■ **Required work**:
State how many lines of the records below contain the word "algorithm", giving the number and nothing else.

■ **Stored data**:
Content starts
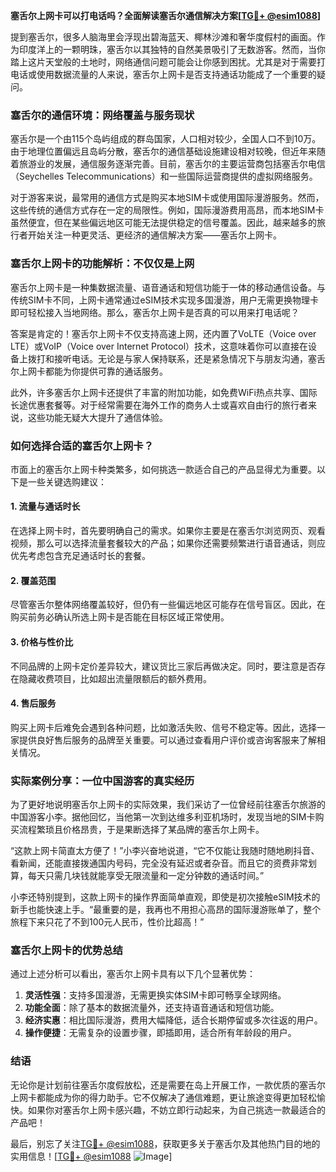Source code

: **塞舌尔上网卡可以打电话吗？全面解读塞舌尔通信解决方案[[TG💪+ @esim1088](https://t.me/s/esim1088)]**

提到塞舌尔，很多人脑海里会浮现出碧海蓝天、椰林沙滩和奢华度假村的画面。作为印度洋上的一颗明珠，塞舌尔以其独特的自然美景吸引了无数游客。然而，当你踏上这片天堂般的土地时，网络通信问题可能会让你感到困扰。尤其是对于需要打电话或使用数据流量的人来说，塞舌尔上网卡是否支持通话功能成了一个重要的疑问。

### 塞舌尔的通信环境：网络覆盖与服务现状

塞舌尔是一个由115个岛屿组成的群岛国家，人口相对较少，全国人口不到10万。由于地理位置偏远且岛屿分散，塞舌尔的通信基础设施建设相对较晚，但近年来随着旅游业的发展，通信服务逐渐完善。目前，塞舌尔的主要运营商包括塞舌尔电信（Seychelles Telecommunications）和一些国际运营商提供的虚拟网络服务。

对于游客来说，最常用的通信方式是购买本地SIM卡或使用国际漫游服务。然而，这些传统的通信方式存在一定的局限性。例如，国际漫游费用高昂，而本地SIM卡虽然便宜，但在某些偏远地区可能无法提供稳定的信号覆盖。因此，越来越多的旅行者开始关注一种更灵活、更经济的通信解决方案——塞舌尔上网卡。

### 塞舌尔上网卡的功能解析：不仅仅是上网

塞舌尔上网卡是一种集数据流量、语音通话和短信功能于一体的移动通信设备。与传统SIM卡不同，上网卡通常通过eSIM技术实现多国漫游，用户无需更换物理卡即可轻松接入当地网络。那么，塞舌尔上网卡是否真的可以用来打电话呢？

答案是肯定的！塞舌尔上网卡不仅支持高速上网，还内置了VoLTE（Voice over LTE）或VoIP（Voice over Internet Protocol）技术，这意味着你可以直接在设备上拨打和接听电话。无论是与家人保持联系，还是紧急情况下与朋友沟通，塞舌尔上网卡都能为你提供可靠的通话服务。

此外，许多塞舌尔上网卡还提供了丰富的附加功能，如免费WiFi热点共享、国际长途优惠套餐等。对于经常需要在海外工作的商务人士或喜欢自由行的旅行者来说，这些功能无疑大大提升了通信体验。

### 如何选择合适的塞舌尔上网卡？

市面上的塞舌尔上网卡种类繁多，如何挑选一款适合自己的产品显得尤为重要。以下是一些关键选购建议：

#### 1. **流量与通话时长**
   在选择上网卡时，首先要明确自己的需求。如果你主要是在塞舌尔浏览网页、观看视频，那么可以选择流量套餐较大的产品；如果你还需要频繁进行语音通话，则应优先考虑包含充足通话时长的套餐。

#### 2. **覆盖范围**
   尽管塞舌尔整体网络覆盖较好，但仍有一些偏远地区可能存在信号盲区。因此，在购买前务必确认所选上网卡是否能在目标区域正常使用。

#### 3. **价格与性价比**
   不同品牌的上网卡定价差异较大，建议货比三家后再做决定。同时，要注意是否存在隐藏收费项目，比如超出流量限额后的额外费用。

#### 4. **售后服务**
   购买上网卡后难免会遇到各种问题，比如激活失败、信号不稳定等。因此，选择一家提供良好售后服务的品牌至关重要。可以通过查看用户评价或咨询客服来了解相关情况。

### 实际案例分享：一位中国游客的真实经历

为了更好地说明塞舌尔上网卡的实际效果，我们采访了一位曾经前往塞舌尔旅游的中国游客小李。据他回忆，当他第一次到达维多利亚机场时，发现当地的SIM卡购买流程繁琐且价格昂贵，于是果断选择了某品牌的塞舌尔上网卡。

“这款上网卡简直太方便了！”小李兴奋地说道，“它不仅能让我随时随地刷抖音、看新闻，还能直接拨通国内号码，完全没有延迟或者杂音。而且它的资费非常划算，每天只需几块钱就能享受无限流量和一定分钟数的通话时间。”

小李还特别提到，这款上网卡的操作界面简单直观，即使是初次接触eSIM技术的新手也能快速上手。“最重要的是，我再也不用担心高昂的国际漫游账单了，整个旅程下来只花了不到100元人民币，性价比超高！”

### 塞舌尔上网卡的优势总结

通过上述分析可以看出，塞舌尔上网卡具有以下几个显著优势：

1. **灵活性强**：支持多国漫游，无需更换实体SIM卡即可畅享全球网络。
2. **功能全面**：除了基本的数据流量外，还支持语音通话和短信功能。
3. **经济实惠**：相比国际漫游，费用大幅降低，适合长期停留或多次往返的用户。
4. **操作便捷**：无需复杂的设置步骤，即插即用，适合所有年龄段的用户。

### 结语

无论你是计划前往塞舌尔度假放松，还是需要在岛上开展工作，一款优质的塞舌尔上网卡都能成为你的得力助手。它不仅解决了通信难题，更让旅途变得更加轻松愉快。如果你对塞舌尔上网卡感兴趣，不妨立即行动起来，为自己挑选一款最适合的产品吧！

最后，别忘了关注[TG💪+ @esim1088](https://t.me/s/esim1088)，获取更多关于塞舌尔及其他热门目的地的实用信息！[[TG💪+ @esim1088](https://t.me/s/esim1088) ![Image](https://i.postimg.cc/4NQfJmqS/Snipaste-2025-05-13-00-14-12.png)]
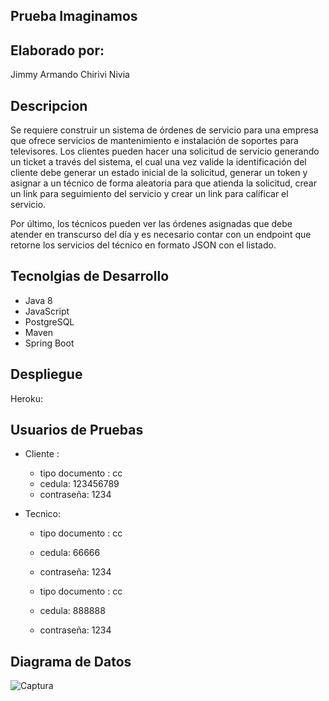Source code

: ## Prueba Imaginamos


## Elaborado por:

Jimmy Armando Chirivi Nivia

## Descripcion

Se requiere construir un sistema de órdenes de servicio para una empresa que ofrece servicios de mantenimiento e
instalación de soportes para televisores. Los clientes pueden hacer una solicitud de servicio generando un ticket a través
del sistema, el cual una vez valide la identificación del cliente debe generar un estado inicial de la solicitud, generar un
token y asignar a un técnico de forma aleatoria para que atienda la solicitud, crear un link para seguimiento del servicio y
crear un link para calificar el servicio.

Por último, los técnicos pueden ver las órdenes asignadas que debe atender en transcurso del día y es necesario contar
con un endpoint que retorne los servicios del técnico en formato JSON con el listado.


## Tecnolgias de Desarrollo

- Java 8
- JavaScript 
- PostgreSQL
- Maven
- Spring Boot


## Despliegue

Heroku: 

## Usuarios de Pruebas

- Cliente :

  - tipo documento : cc
  - cedula: 123456789
  - contraseña: 1234

- Tecnico: 

  - tipo documento : cc
  - cedula: 66666
  - contraseña: 1234

  - tipo documento : cc
  - cedula: 888888
  - contraseña: 1234

## Diagrama de Datos

![Captura](https://user-images.githubusercontent.com/48265107/82731299-64b37c80-9ccb-11ea-864c-3935ebcc7174.JPG)

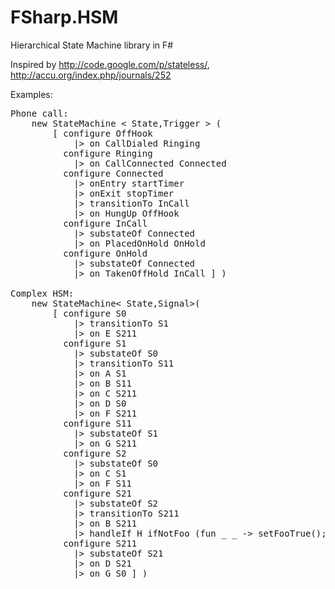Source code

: FSharp.HSM
==========

Hierarchical State Machine library in F#

Inspired by http://code.google.com/p/stateless/, http://accu.org/index.php/journals/252

Examples:

<pre>
Phone call:
    new StateMachine < State,Trigger > (
        [ configure OffHook
            |> on CallDialed Ringing
          configure Ringing
            |> on CallConnected Connected
          configure Connected
            |> onEntry startTimer
            |> onExit stopTimer
            |> transitionTo InCall
            |> on HungUp OffHook
          configure InCall
            |> substateOf Connected
            |> on PlacedOnHold OnHold
          configure OnHold
            |> substateOf Connected
            |> on TakenOffHold InCall ] )

Complex HSM:
    new StateMachine< State,Signal>(
        [ configure S0
            |> transitionTo S1
            |> on E S211
          configure S1
            |> substateOf S0
            |> transitionTo S11
            |> on A S1 
            |> on B S11
            |> on C S211 
            |> on D S0 
            |> on F S211 
          configure S11
            |> substateOf S1
            |> on G S211 
          configure S2
            |> substateOf S0
            |> on C S1 
            |> on F S11 
          configure S21
            |> substateOf S2
            |> transitionTo S211
            |> on B S211 
            |> handleIf H ifNotFoo (fun _ _ -> setFooTrue(); S21 )
          configure S211
            |> substateOf S21
            |> on D S21
            |> on G S0 ] ) </pre>
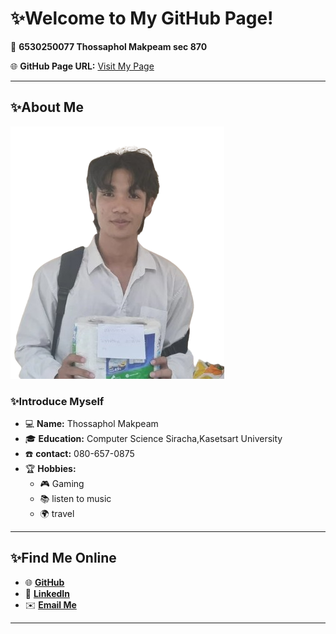 # **✨Welcome to My GitHub Page!**  
📂 **6530250077 Thossaphol Makpeam sec 870** 

🌐 **GitHub Page URL:** [Visit My Page](https://github.com/Thossaphol2204) 

---

## **✨About Me**  
![Profile Picture](pic/profile2.png)  

### **✨Introduce Myself**  
- 💻 **Name:** Thossaphol Makpeam  
- 🎓 **Education:** Computer Science Siracha,Kasetsart University   
- ☎️ **contact:** 080-657-0875  
- 🏆 **Hobbies:**  
  - 🎮 Gaming  
  - 📚 listen to music  
  - 🌍 travel  

---

## **✨Find Me Online**  
- 🌐 **[GitHub](https://github.com/Thossaphol2204)**  
- 🔗 **[LinkedIn]()**  
- ✉️ **[Email Me](https://mail.google.com/mail/u/2/#inbox)**  

---
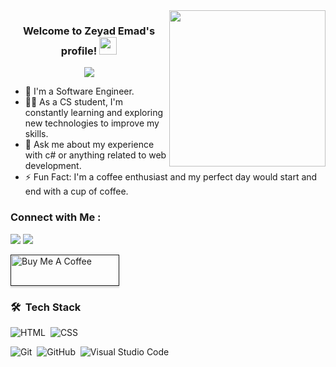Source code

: 
<img width="250" align="right" src="https://c.tenor.com/_DOBjnGspYAAAAAM/code-coding.gif">

<h3 align="center">
  Welcome to Zeyad Emad's profile!
  <img src="https://media.giphy.com/media/hvRJCLFzcasrR4ia7z/giphy.gif" width="28">
</h3>

<!-- Typing SVG by DenverCoder1 - https://github.com/DenverCoder1/readme-typing-svg -->
<p align="center">
  <a href="https://github.com/DenverCoder1/readme-typing-svg"><img src="https://readme-typing-svg.herokuapp.com/?lines=Front-end%20developer;Always%20learning%20new%20things&font=Fira%20Code&center=true&width=440&height=45&color=f75c7e&vCenter=true&size=22"></a>
</p> 

- 🏢 I'm a Software Engineer.
- 👨‍💻 As a CS student, I'm constantly learning and exploring new technologies to improve my skills.
- 💬 Ask me about my experience with c# or anything related to web development.
- ⚡ Fun Fact: I'm a coffee enthusiast and my perfect day would start and end with a cup of coffee.
<!--- 👨‍💻 Check out my portfolio at (my Portfolio) to see some of the projects I've worked on. -->


### Connect with Me :

<a href="https://www.linkedin.com/in/zeyad-emad-893b71223/" target="_blank"><img src="https://img.shields.io/badge/-Zeyad%20Emad-0077B5?style=for-the-badge&logo=Linkedin&logoColor=white"/></a>
<a href="https://t.me/zey3dd" target="_blank"><img src="https://img.shields.io/badge/-Zeyad%20Emad-0077B5?style=for-the-badge&logo=Telegram&logoColor=white"/></a>

<a href="" target="_blank"><img src="https://cdn.buymeacoffee.com/buttons/v2/lato-orange.png" alt="Buy Me A Coffee" style="height: 50px !important;width: 174px !important;box-shadow: 0px 3px 2px 0px rgba(190, 190, 190, 0.5) !important;-webkit-box-shadow: 0px 3px 2px 0px rgba(190, 190, 190, 0.5) !important;" ></a>

### 🛠 &nbsp;Tech Stack
<!--![JavaScript](https://img.shields.io/badge/-JavaScript-05122A?style=flat&logo=javascript)&nbsp;-->
<!--![]()&nbsp;-->
![HTML](https://img.shields.io/badge/-HTML-05122A?style=flat&logo=HTML5)&nbsp;
![CSS](https://img.shields.io/badge/-CSS-05122A?style=flat&logo=CSS3&logoColor=1572B6)&nbsp;
<!--![C#]()&nbsp;-->
<!--![]()&nbsp;-->
![Git](https://img.shields.io/badge/-Git-05122A?style=flat&logo=git)&nbsp;
![GitHub](https://img.shields.io/badge/-GitHub-05122A?style=flat&logo=github)&nbsp;
![Visual Studio Code](https://img.shields.io/badge/-Visual%20Studio%20Code-05122A?style=flat&logo=visual-studio-code&logoColor=007ACC)&nbsp;
<!--![]()&nbsp;
![]()&nbsp;
![]()&nbsp;
![]()&nbsp;-->




<!--  <img align="left" src="" />
<br>
<a href="">
    <img src="">
</a>  -->
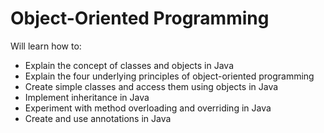 # Object-Oriented Programming
Will learn how to:
* Explain the concept of classes and objects in Java
* Explain the four underlying principles of object-oriented programming
* Create simple classes and access them using objects in Java
* Implement inheritance in Java
* Experiment with method overloading and overriding in Java
* Create and use annotations in Java
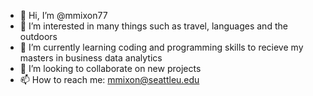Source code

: - 👋 Hi, I’m @mmixon77
- 👀 I’m interested in many things such as travel, languages and the outdoors
- 🌱 I’m currently learning coding and programming skills to recieve my masters in business data analytics
- 💞️ I’m looking to collaborate on new projects
- 📫 How to reach me: mmixon@seattleu.edu

<!---
mmixon77/mmixon77 is a ✨ special ✨ repository because its `README.md` (this file) appears on your GitHub profile.
You can click the Preview link to take a look at your changes.
--->
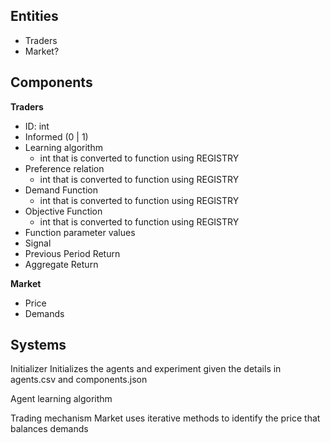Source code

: 
## Entities

- Traders
- Market?
## Components

**Traders** 
- ID: int
- Informed (0 | 1)
- Learning algorithm
	- int that is converted to function using REGISTRY
- Preference relation
	- int that is converted to function using REGISTRY
- Demand Function
	- int that is converted to function using REGISTRY
- Objective Function
	- int that is converted to function using REGISTRY
- Function parameter values
- Signal
- Previous Period Return
- Aggregate Return

**Market**
- Price
- Demands

## Systems

Initializer
	Initializes the agents and experiment given the details in agents.csv and components.json

Agent learning algorithm
	

Trading mechanism
	Market uses iterative methods to identify the price that balances demands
Content ends
■ **Exercise response**:
2